=== The task ===
Carry over every entry exactly as written, though not the pictures it contains.
##### Listed entries #####
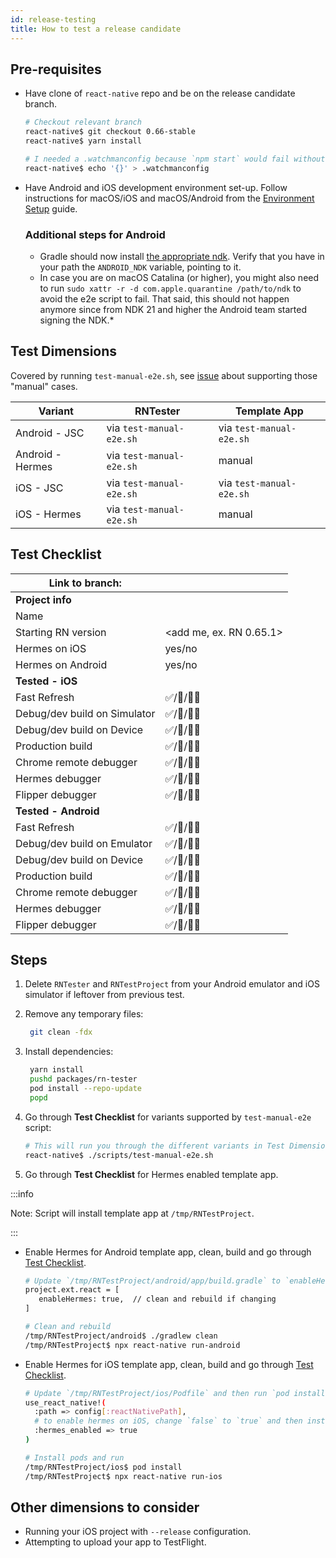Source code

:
 ```yaml
---
id: release-testing
title: How to test a release candidate
---
```


## Pre-requisites

- Have clone of `react-native` repo and be on the release candidate branch.

  ```bash
  # Checkout relevant branch
  react-native$ git checkout 0.66-stable
  react-native$ yarn install

  # I needed a .watchmanconfig because `npm start` would fail without it.
  react-native$ echo '{}' > .watchmanconfig
  ```

- Have Android and iOS development environment set-up. Follow instructions for macOS/iOS and macOS/Android from the [Environment Setup](/docs/environment-setup) guide.

  ### Additional steps for Android
  - Gradle should now install [the appropriate ndk](https://github.com/facebook/react-native/blob/31b64c2615f8af547b68aa6ccaaa244b9c5d3932/template/android/build.gradle#L9). Verify that you have in your path the `ANDROID_NDK` variable, pointing to it.
  - In case you are on macOS Catalina (or higher), you might also need to run `sudo xattr -r -d com.apple.quarantine /path/to/ndk` to avoid the e2e script to fail. That said, this should not happen anymore since from NDK 21 and higher the Android team started signing the NDK.\*

## Test Dimensions

Covered by running `test-manual-e2e.sh`, see [issue](https://github.com/facebook/react-native/issues/33015) about supporting those "manual" cases.

| Variant          | RNTester                 | Template App             |
| ---------------- | ------------------------ | ------------------------ |
| Android - JSC    | via `test-manual-e2e.sh` | via `test-manual-e2e.sh` |
| Android - Hermes | via `test-manual-e2e.sh` | manual                   |
| iOS - JSC        | via `test-manual-e2e.sh` | via `test-manual-e2e.sh` |
| iOS - Hermes     | via `test-manual-e2e.sh` | manual                   |

## Test Checklist

| Link to branch:              |                         |
| ---------------------------- | :---------------------- |
| **Project info**             |                         |
| Name                         |                         |
| Starting RN version          | <add me, ex. RN 0.65.1> |
| Hermes on iOS                | yes/no                  |
| Hermes on Android            | yes/no                  |
| **Tested - iOS**             |                         |
| Fast Refresh                 | ✅/🚨/🙅‍♂️                |
| Debug/dev build on Simulator | ✅/🚨/🙅‍♂️                |
| Debug/dev build on Device    | ✅/🚨/🙅‍♂️                |
| Production build             | ✅/🚨/🙅‍♂️                |
| Chrome remote debugger       | ✅/🚨/🙅‍♂️                |
| Hermes debugger              | ✅/🚨/🙅‍♂️                |
| Flipper debugger             | ✅/🚨/🙅‍♂️                |
| **Tested - Android**         |                         |
| Fast Refresh                 | ✅/🚨/🙅‍♂️                |
| Debug/dev build on Emulator  | ✅/🚨/🙅‍♂️                |
| Debug/dev build on Device    | ✅/🚨/🙅‍♂️                |
| Production build             | ✅/🚨/🙅‍♂️                |
| Chrome remote debugger       | ✅/🚨/🙅‍♂️                |
| Hermes debugger              | ✅/🚨/🙅‍♂️                |
| Flipper debugger             | ✅/🚨/🙅‍♂️                |

## Steps

1. Delete `RNTester` and `RNTestProject` from your Android emulator and iOS simulator if leftover from previous test.
2. Remove any temporary files:
   ```bash
    git clean -fdx
   ```

3. Install dependencies:
   ```bash
    yarn install
    pushd packages/rn-tester
    pod install --repo-update
    popd
   ```

4. Go through **Test Checklist** for variants supported by `test-manual-e2e` script:

    ```bash
    # This will run you through the different variants in Test Dimensions table
    react-native$ ./scripts/test-manual-e2e.sh
    ```

5. Go through **Test Checklist** for Hermes enabled template app.

  :::info

  Note: Script will install template app at `/tmp/RNTestProject`.

  :::
- Enable Hermes for Android template app, clean, build and go through [Test Checklist](#test-checklist).
  
  ```bash
  # Update `/tmp/RNTestProject/android/app/build.gradle` to `enableHermes`
  project.ext.react = [
     enableHermes: true,  // clean and rebuild if changing
  ]

  # Clean and rebuild
  /tmp/RNTestProject/android$ ./gradlew clean
  /tmp/RNTestProject$ npx react-native run-android
  ```

- Enable Hermes for iOS template app, clean, build and go through [Test Checklist](#test-checklist).

  ```bash
  # Update `/tmp/RNTestProject/ios/Podfile` and then run `pod install`
  use_react_native!(
    :path => config[:reactNativePath],
    # to enable hermes on iOS, change `false` to `true` and then install pods
    :hermes_enabled => true
  )

  # Install pods and run
  /tmp/RNTestProject/ios$ pod install
  /tmp/RNTestProject$ npx react-native run-ios
  ```

## Other dimensions to consider

- Running your iOS project with `--release` configuration.
- Attempting to upload your app to TestFlight.
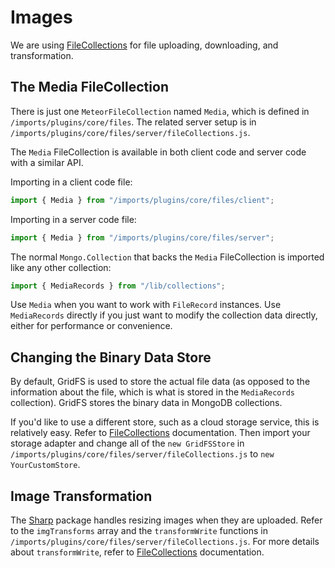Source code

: # Images
    
We are using [FileCollections](https://github.com/reactioncommerce/reaction-file-collections) for file uploading, downloading, and transformation.

## The Media FileCollection

There is just one `MeteorFileCollection` named `Media`, which is defined in `/imports/plugins/core/files`. The related server setup is in `/imports/plugins/core/files/server/fileCollections.js`.

The `Media` FileCollection is available in both client code and server code with a similar API.

Importing in a client code file:

```js
import { Media } from "/imports/plugins/core/files/client";
```

Importing in a server code file:

```js
import { Media } from "/imports/plugins/core/files/server";
```

The normal `Mongo.Collection` that backs the `Media` FileCollection is imported like any other collection:

```js
import { MediaRecords } from "/lib/collections";
```

Use `Media` when you want to work with `FileRecord` instances. Use `MediaRecords` directly if you just want to modify the collection data directly, either for performance or convenience.

## Changing the Binary Data Store

By default, GridFS is used to store the actual file data (as opposed to the information about the file, which is what is stored in the `MediaRecords` collection). GridFS stores the binary data in MongoDB collections.

If you'd like to use a different store, such as a cloud storage service, this is relatively easy. Refer to [FileCollections](https://github.com/reactioncommerce/reaction-file-collections) documentation. Then import your storage adapter and change all of the `new GridFSStore` in `/imports/plugins/core/files/server/fileCollections.js` to `new YourCustomStore`.

## Image Transformation

The [Sharp](http://sharp.pixelplumbing.com/en/stable/) package handles resizing images when they are uploaded. Refer to the `imgTransforms` array and the `transformWrite` functions in `/imports/plugins/core/files/server/fileCollections.js`. For more details about `transformWrite`, refer to [FileCollections](https://github.com/reactioncommerce/reaction-file-collections) documentation.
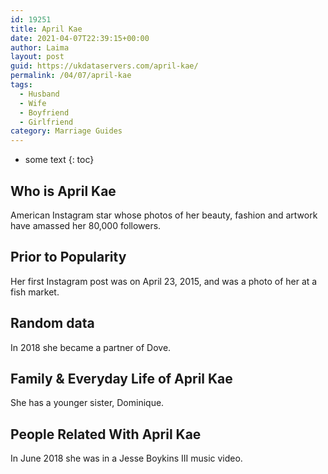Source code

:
 ```yaml
---
id: 19251
title: April Kae
date: 2021-04-07T22:39:15+00:00
author: Laima
layout: post
guid: https://ukdataservers.com/april-kae/
permalink: /04/07/april-kae
tags:
  - Husband
  - Wife
  - Boyfriend
  - Girlfriend
category: Marriage Guides
---
```


* some text
{: toc}


## Who is April Kae
                  
                  
                  
American Instagram star whose photos of her beauty, fashion and artwork have amassed her 80,000 followers. 
                  
              
            
              
            
                
                
                
## Prior to Popularity
                  
                  
                  
Her first Instagram post was on April 23, 2015, and was a photo of her at a fish market. 
                  
              
            
              
            
                
                
                
## Random data
                  
                  
                  
In 2018 she became a partner of Dove. 
                  
              
            
              
            
                
                
                
## Family & Everyday Life of April Kae
                  
                  
                  
She has a younger sister, Dominique. 
                  
              
            
              
            
                
                
                
## People Related With April Kae
                  
                  
                  
In June 2018 she was in a Jesse Boykins III music video. 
#####
=== Reply ===
Source code

:
 ```yaml
---
id: release-testing
title: How to test a release candidate
---
```


## Pre-requisites

- Have clone of `react-native` repo and be on the release candidate branch.

  ```bash
  # Checkout relevant branch
  react-native$ git checkout 0.66-stable
  react-native$ yarn install

  # I needed a .watchmanconfig because `npm start` would fail without it.
  react-native$ echo '{}' > .watchmanconfig
  ```

- Have Android and iOS development environment set-up. Follow instructions for macOS/iOS and macOS/Android from the [Environment Setup](/docs/environment-setup) guide.

  ### Additional steps for Android
  - Gradle should now install [the appropriate ndk](https://github.com/facebook/react-native/blob/31b64c2615f8af547b68aa6ccaaa244b9c5d3932/template/android/build.gradle#L9). Verify that you have in your path the `ANDROID_NDK` variable, pointing to it.
  - In case you are on macOS Catalina (or higher), you might also need to run `sudo xattr -r -d com.apple.quarantine /path/to/ndk` to avoid the e2e script to fail. That said, this should not happen anymore since from NDK 21 and higher the Android team started signing the NDK.\*

## Test Dimensions

Covered by running `test-manual-e2e.sh`, see [issue](https://github.com/facebook/react-native/issues/33015) about supporting those "manual" cases.

| Variant          | RNTester                 | Template App             |
| ---------------- | ------------------------ | ------------------------ |
| Android - JSC    | via `test-manual-e2e.sh` | via `test-manual-e2e.sh` |
| Android - Hermes | via `test-manual-e2e.sh` | manual                   |
| iOS - JSC        | via `test-manual-e2e.sh` | via `test-manual-e2e.sh` |
| iOS - Hermes     | via `test-manual-e2e.sh` | manual                   |

## Test Checklist

| Link to branch:              |                         |
| ---------------------------- | :---------------------- |
| **Project info**             |                         |
| Name                         |                         |
| Starting RN version          | <add me, ex. RN 0.65.1> |
| Hermes on iOS                | yes/no                  |
| Hermes on Android            | yes/no                  |
| **Tested - iOS**             |                         |
| Fast Refresh                 | ✅/🚨/🙅‍♂️                |
| Debug/dev build on Simulator | ✅/🚨/🙅‍♂️                |
| Debug/dev build on Device    | ✅/🚨/🙅‍♂️                |
| Production build             | ✅/🚨/🙅‍♂️                |
| Chrome remote debugger       | ✅/🚨/🙅‍♂️                |
| Hermes debugger              | ✅/🚨/🙅‍♂️                |
| Flipper debugger             | ✅/🚨/🙅‍♂️                |
| **Tested - Android**         |                         |
| Fast Refresh                 | ✅/🚨/🙅‍♂️                |
| Debug/dev build on Emulator  | ✅/🚨/🙅‍♂️                |
| Debug/dev build on Device    | ✅/🚨/🙅‍♂️                |
| Production build             | ✅/🚨/🙅‍♂️                |
| Chrome remote debugger       | ✅/🚨/🙅‍♂️                |
| Hermes debugger              | ✅/🚨/🙅‍♂️                |
| Flipper debugger             | ✅/🚨/🙅‍♂️                |

## Steps

1. Delete `RNTester` and `RNTestProject` from your Android emulator and iOS simulator if leftover from previous test.
2. Remove any temporary files:
   ```bash
    git clean -fdx
   ```

3. Install dependencies:
   ```bash
    yarn install
    pushd packages/rn-tester
    pod install --repo-update
    popd
   ```

4. Go through **Test Checklist** for variants supported by `test-manual-e2e` script:

    ```bash
    # This will run you through the different variants in Test Dimensions table
    react-native$ ./scripts/test-manual-e2e.sh
    ```

5. Go through **Test Checklist** for Hermes enabled template app.

  :::info

  Note: Script will install template app at `/tmp/RNTestProject`.

  :::
- Enable Hermes for Android template app, clean, build and go through [Test Checklist](#test-checklist).
  
  ```bash
  # Update `/tmp/RNTestProject/android/app/build.gradle` to `enableHermes`
  project.ext.react = [
     enableHermes: true,  // clean and rebuild if changing
  ]

  # Clean and rebuild
  /tmp/RNTestProject/android$ ./gradlew clean
  /tmp/RNTestProject$ npx react-native run-android
  ```

- Enable Hermes for iOS template app, clean, build and go through [Test Checklist](#test-checklist).

  ```bash
  # Update `/tmp/RNTestProject/ios/Podfile` and then run `pod install`
  use_react_native!(
    :path => config[:reactNativePath],
    # to enable hermes on iOS, change `false` to `true` and then install pods
    :hermes_enabled => true
  )

  # Install pods and run
  /tmp/RNTestProject/ios$ pod install
  /tmp/RNTestProject$ npx react-native run-ios
  ```

## Other dimensions to consider

- Running your iOS project with `--release` configuration.
- Attempting to upload your app to TestFlight.
Source code

: # Images
    
We are using [FileCollections](https://github.com/reactioncommerce/reaction-file-collections) for file uploading, downloading, and transformation.

## The Media FileCollection

There is just one `MeteorFileCollection` named `Media`, which is defined in `/imports/plugins/core/files`. The related server setup is in `/imports/plugins/core/files/server/fileCollections.js`.

The `Media` FileCollection is available in both client code and server code with a similar API.

Importing in a client code file:

```js
import { Media } from "/imports/plugins/core/files/client";
```

Importing in a server code file:

```js
import { Media } from "/imports/plugins/core/files/server";
```

The normal `Mongo.Collection` that backs the `Media` FileCollection is imported like any other collection:

```js
import { MediaRecords } from "/lib/collections";
```

Use `Media` when you want to work with `FileRecord` instances. Use `MediaRecords` directly if you just want to modify the collection data directly, either for performance or convenience.

## Changing the Binary Data Store

By default, GridFS is used to store the actual file data (as opposed to the information about the file, which is what is stored in the `MediaRecords` collection). GridFS stores the binary data in MongoDB collections.

If you'd like to use a different store, such as a cloud storage service, this is relatively easy. Refer to [FileCollections](https://github.com/reactioncommerce/reaction-file-collections) documentation. Then import your storage adapter and change all of the `new GridFSStore` in `/imports/plugins/core/files/server/fileCollections.js` to `new YourCustomStore`.

## Image Transformation

The [Sharp](http://sharp.pixelplumbing.com/en/stable/) package handles resizing images when they are uploaded. Refer to the `imgTransforms` array and the `transformWrite` functions in `/imports/plugins/core/files/server/fileCollections.js`. For more details about `transformWrite`, refer to [FileCollections](https://github.com/reactioncommerce/reaction-file-collections) documentation.
Source code

:
 ```yaml
---
id: 19251
title: April Kae
date: 2021-04-07T22:39:15+00:00
author: Laima
layout: post
guid: https://ukdataservers.com/april-kae/
permalink: /04/07/april-kae
tags:
  - Husband
  - Wife
  - Boyfriend
  - Girlfriend
category: Marriage Guides
---
```


* some text
{: toc}


## Who is April Kae
                  
                  
                  
American Instagram star whose photos of her beauty, fashion and artwork have amassed her 80,000 followers. 
                  
              
            
              
            
                
                
                
## Prior to Popularity
                  
                  
                  
Her first Instagram post was on April 23, 2015, and was a photo of her at a fish market. 
                  
              
            
              
            
                
                
                
## Random data
                  
                  
                  
In 2018 she became a partner of Dove. 
                  
              
            
              
            
                
                
                
## Family & Everyday Life of April Kae
                  
                  
                  
She has a younger sister, Dominique. 
                  
              
            
              
            
                
                
                
## People Related With April Kae
                  
                  
                  
In June 2018 she was in a Jesse Boykins III music video. 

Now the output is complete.